◆ Problem description
Gather every line in the records below that contains the word "html".

(Records for the exercise Opens)

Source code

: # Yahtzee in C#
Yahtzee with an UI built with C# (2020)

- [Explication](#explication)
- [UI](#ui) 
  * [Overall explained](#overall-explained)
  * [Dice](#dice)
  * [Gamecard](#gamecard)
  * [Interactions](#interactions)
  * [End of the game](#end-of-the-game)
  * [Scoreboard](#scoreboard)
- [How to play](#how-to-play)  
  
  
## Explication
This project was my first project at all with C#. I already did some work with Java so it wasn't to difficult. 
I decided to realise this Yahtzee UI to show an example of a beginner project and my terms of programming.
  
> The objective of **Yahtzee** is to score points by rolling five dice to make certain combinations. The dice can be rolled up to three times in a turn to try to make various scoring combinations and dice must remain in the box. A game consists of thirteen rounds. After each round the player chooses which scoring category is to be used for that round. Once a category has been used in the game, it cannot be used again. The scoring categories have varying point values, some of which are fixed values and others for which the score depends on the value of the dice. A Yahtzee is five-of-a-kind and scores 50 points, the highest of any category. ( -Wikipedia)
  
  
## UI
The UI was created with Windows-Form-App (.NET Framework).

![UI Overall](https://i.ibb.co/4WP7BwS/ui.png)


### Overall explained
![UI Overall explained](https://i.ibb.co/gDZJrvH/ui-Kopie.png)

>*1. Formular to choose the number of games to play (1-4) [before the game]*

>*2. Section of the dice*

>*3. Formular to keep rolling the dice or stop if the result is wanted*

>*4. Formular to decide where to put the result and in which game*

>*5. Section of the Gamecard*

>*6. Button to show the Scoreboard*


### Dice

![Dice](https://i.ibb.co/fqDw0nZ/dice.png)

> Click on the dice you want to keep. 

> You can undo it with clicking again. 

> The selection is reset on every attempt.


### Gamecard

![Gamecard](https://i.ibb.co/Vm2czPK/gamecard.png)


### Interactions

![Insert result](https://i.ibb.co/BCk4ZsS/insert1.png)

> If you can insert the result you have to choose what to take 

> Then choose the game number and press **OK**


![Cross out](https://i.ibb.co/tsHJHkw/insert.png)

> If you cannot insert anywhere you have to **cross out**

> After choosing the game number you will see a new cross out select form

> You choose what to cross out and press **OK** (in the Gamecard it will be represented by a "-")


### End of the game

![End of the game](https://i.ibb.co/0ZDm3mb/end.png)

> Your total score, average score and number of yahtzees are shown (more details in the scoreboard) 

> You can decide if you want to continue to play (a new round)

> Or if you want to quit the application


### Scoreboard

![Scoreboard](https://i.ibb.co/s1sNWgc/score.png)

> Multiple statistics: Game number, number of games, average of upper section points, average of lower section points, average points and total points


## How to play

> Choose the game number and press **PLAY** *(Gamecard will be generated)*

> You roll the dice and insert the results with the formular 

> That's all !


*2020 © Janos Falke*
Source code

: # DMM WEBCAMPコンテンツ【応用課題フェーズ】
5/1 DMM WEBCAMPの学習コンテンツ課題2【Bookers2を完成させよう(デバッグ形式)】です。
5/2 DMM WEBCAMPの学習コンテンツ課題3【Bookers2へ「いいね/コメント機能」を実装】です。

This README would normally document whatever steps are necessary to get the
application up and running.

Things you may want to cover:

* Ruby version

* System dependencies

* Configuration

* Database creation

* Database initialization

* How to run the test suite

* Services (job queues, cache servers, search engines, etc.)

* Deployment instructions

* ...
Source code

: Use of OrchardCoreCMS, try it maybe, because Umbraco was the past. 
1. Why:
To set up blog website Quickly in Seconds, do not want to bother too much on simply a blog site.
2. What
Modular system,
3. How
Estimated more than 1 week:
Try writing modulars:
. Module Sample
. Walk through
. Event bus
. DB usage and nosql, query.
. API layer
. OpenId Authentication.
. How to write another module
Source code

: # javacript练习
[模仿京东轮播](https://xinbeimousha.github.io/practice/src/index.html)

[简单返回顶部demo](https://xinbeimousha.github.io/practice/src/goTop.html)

(Records for the exercise Closes)

◆ Exercise result
[模仿京东轮播](https://xinbeimousha.github.io/practice/src/index.html)
[简单返回顶部demo](https://xinbeimousha.github.io/practice/src/goTop.html)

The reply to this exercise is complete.